- Problem to solve
Copy out all lines in the data below containing the string "namespace".

#####

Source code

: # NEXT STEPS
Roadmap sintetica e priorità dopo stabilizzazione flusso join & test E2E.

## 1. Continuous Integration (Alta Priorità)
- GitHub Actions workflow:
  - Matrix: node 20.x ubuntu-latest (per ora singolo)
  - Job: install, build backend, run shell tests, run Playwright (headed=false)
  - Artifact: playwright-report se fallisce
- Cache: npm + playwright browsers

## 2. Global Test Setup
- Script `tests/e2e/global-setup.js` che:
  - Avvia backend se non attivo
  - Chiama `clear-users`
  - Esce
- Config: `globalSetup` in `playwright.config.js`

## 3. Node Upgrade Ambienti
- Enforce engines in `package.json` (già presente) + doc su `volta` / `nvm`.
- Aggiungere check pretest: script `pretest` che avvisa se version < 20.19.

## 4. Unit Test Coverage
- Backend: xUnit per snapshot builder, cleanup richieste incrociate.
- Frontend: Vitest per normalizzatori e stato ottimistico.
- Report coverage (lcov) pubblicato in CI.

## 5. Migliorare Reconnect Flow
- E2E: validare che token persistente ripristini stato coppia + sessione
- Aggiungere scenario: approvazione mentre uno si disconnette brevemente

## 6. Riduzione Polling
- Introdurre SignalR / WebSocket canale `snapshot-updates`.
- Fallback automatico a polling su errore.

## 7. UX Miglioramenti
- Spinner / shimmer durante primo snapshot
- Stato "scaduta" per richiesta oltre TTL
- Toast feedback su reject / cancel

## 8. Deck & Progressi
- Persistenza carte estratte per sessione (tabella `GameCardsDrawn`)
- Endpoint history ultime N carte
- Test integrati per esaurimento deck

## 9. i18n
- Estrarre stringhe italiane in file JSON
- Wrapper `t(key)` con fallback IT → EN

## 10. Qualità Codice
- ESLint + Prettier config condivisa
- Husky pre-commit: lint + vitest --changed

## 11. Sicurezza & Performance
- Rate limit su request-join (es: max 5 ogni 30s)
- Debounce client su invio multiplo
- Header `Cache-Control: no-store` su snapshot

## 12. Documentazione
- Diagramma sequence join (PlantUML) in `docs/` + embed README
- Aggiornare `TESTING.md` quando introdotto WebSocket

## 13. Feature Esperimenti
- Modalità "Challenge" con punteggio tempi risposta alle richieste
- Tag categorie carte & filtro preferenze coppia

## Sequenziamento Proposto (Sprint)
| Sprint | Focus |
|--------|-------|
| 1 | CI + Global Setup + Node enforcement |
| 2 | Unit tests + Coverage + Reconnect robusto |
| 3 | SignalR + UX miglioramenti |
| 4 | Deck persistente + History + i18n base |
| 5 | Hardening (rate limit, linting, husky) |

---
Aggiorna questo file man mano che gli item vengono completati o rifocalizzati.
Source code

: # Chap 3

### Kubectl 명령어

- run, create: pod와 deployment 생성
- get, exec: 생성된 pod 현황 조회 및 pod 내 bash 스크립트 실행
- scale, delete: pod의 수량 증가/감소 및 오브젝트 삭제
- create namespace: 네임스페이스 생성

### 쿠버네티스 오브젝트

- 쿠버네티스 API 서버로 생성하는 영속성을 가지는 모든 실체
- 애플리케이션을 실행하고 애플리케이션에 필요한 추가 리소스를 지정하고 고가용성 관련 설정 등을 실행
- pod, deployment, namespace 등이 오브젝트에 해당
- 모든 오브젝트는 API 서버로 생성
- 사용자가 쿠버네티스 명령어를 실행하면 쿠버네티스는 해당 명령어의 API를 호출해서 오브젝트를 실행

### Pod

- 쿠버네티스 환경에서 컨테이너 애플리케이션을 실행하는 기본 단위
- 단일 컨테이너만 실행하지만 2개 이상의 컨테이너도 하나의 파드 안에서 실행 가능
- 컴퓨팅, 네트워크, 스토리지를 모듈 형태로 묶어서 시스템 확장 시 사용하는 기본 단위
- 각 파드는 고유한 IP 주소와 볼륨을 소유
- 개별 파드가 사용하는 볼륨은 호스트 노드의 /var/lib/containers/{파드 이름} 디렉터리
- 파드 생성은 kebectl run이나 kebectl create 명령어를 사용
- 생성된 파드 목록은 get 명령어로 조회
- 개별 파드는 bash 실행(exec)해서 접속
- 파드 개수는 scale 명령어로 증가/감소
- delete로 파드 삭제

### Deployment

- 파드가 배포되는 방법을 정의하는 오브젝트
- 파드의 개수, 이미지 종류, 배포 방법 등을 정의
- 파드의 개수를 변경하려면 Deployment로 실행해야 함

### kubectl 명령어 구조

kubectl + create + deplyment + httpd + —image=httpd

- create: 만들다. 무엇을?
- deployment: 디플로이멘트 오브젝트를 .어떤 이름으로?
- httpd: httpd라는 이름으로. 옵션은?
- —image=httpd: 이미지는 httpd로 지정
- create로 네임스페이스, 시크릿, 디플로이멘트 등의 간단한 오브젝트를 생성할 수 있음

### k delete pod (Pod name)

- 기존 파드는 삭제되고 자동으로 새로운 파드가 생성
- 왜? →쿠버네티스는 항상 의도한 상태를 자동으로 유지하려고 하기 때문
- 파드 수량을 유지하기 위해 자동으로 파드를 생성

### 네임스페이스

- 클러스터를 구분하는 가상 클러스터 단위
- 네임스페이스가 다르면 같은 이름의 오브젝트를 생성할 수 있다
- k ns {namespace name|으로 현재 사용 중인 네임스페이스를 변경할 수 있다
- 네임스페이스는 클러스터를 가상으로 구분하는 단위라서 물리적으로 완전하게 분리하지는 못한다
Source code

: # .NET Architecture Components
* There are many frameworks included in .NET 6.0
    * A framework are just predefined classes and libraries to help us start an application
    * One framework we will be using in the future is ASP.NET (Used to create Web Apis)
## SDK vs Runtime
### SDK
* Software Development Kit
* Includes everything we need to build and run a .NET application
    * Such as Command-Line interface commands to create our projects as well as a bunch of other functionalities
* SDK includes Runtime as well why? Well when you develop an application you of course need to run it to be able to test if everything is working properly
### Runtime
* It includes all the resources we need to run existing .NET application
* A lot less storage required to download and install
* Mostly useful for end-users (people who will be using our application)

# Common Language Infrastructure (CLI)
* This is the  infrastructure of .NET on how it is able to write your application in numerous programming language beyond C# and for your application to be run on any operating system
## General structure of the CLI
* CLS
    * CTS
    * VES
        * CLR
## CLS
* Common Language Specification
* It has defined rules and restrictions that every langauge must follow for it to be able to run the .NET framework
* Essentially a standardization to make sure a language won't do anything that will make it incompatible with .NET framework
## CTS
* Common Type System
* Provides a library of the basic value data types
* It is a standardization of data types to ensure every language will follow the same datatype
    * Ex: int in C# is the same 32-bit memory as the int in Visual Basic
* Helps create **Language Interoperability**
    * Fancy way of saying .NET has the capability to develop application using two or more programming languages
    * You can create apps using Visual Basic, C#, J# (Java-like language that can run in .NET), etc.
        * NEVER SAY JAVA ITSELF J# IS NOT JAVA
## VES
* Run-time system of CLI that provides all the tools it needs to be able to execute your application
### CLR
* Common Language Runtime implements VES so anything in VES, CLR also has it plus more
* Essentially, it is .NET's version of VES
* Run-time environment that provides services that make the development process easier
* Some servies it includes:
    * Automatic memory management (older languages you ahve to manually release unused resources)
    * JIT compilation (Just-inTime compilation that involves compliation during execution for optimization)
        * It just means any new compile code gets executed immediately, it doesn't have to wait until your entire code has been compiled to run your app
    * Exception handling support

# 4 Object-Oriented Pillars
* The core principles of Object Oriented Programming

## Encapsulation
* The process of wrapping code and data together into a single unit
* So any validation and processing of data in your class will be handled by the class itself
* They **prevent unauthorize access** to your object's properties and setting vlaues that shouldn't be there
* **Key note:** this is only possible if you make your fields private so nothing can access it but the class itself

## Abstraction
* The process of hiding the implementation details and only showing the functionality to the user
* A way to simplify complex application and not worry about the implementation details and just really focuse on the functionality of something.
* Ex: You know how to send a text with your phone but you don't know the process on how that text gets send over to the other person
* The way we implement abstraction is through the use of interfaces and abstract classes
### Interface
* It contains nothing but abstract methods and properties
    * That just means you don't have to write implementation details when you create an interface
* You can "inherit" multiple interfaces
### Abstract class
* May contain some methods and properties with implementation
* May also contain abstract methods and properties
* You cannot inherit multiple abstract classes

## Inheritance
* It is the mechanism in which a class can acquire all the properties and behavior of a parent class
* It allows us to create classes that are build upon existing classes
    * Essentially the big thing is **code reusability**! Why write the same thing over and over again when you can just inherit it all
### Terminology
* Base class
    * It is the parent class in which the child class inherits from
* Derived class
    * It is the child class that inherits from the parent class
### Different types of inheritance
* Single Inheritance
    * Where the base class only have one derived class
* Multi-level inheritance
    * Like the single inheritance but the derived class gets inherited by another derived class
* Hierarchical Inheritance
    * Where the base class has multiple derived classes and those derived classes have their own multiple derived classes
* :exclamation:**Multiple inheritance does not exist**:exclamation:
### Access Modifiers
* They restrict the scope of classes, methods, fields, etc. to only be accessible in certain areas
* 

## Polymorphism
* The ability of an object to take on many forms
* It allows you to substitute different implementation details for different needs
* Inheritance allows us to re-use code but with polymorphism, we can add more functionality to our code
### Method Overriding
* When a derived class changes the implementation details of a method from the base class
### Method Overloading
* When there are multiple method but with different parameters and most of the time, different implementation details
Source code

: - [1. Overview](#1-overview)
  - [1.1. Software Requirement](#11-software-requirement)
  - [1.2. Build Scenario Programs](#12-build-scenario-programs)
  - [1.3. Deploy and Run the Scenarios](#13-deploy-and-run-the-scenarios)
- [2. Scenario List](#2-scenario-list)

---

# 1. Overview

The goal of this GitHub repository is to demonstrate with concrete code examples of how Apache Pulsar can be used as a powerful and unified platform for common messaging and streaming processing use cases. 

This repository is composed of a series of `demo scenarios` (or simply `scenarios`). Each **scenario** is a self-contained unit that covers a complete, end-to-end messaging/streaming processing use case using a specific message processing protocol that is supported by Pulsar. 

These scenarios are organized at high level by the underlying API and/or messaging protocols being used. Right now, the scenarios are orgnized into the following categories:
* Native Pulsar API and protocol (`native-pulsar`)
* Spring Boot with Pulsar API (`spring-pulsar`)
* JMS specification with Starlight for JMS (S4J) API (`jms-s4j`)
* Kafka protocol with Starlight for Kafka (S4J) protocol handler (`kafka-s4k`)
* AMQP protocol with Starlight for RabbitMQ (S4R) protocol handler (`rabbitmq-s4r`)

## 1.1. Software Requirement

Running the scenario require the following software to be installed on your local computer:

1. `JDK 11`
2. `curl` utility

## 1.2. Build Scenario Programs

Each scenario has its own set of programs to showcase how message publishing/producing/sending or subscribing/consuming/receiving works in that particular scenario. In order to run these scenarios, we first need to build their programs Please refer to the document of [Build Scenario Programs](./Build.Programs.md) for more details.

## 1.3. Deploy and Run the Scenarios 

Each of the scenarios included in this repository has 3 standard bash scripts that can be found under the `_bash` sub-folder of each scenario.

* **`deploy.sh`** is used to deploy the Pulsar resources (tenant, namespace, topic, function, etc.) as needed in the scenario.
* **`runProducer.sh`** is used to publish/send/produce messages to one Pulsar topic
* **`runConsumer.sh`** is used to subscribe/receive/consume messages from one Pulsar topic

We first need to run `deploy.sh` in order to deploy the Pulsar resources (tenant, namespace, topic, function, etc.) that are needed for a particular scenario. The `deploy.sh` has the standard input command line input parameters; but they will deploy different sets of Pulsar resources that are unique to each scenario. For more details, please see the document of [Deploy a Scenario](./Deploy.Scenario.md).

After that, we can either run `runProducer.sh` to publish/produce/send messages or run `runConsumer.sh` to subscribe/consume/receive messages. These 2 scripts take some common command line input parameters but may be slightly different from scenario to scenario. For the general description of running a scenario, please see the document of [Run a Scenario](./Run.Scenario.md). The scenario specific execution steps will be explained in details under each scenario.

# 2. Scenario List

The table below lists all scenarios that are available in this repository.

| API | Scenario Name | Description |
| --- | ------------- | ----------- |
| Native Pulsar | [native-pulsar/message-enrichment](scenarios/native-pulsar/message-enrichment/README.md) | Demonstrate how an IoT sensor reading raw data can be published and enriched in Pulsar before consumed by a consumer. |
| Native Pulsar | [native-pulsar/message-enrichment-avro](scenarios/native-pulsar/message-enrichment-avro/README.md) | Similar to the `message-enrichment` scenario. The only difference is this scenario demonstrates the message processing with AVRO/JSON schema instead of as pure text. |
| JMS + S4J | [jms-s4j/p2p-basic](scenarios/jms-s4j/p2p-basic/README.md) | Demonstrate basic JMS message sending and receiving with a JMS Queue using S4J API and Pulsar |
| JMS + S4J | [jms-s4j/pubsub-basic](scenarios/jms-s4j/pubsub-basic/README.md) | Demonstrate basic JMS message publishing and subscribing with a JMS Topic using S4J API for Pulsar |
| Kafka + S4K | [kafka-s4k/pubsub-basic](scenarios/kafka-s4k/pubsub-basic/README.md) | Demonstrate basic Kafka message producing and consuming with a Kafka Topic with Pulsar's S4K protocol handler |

#####

- Result of this exercise
- create namespace: 네임스페이스 생성
- pod, deployment, namespace 등이 오브젝트에 해당
- k ns {namespace name|으로 현재 사용 중인 네임스페이스를 변경할 수 있다
* **`deploy.sh`** is used to deploy the Pulsar resources (tenant, namespace, topic, function, etc.) as needed in the scenario.
We first need to run `deploy.sh` in order to deploy the Pulsar resources (tenant, namespace, topic, function, etc.) that are needed for a particular scenario. The `deploy.sh` has the standard input command line input parameters; but they will deploy different sets of Pulsar resources that are unique to each scenario. For more details, please see the document of [Deploy a Scenario](./Deploy.Scenario.md).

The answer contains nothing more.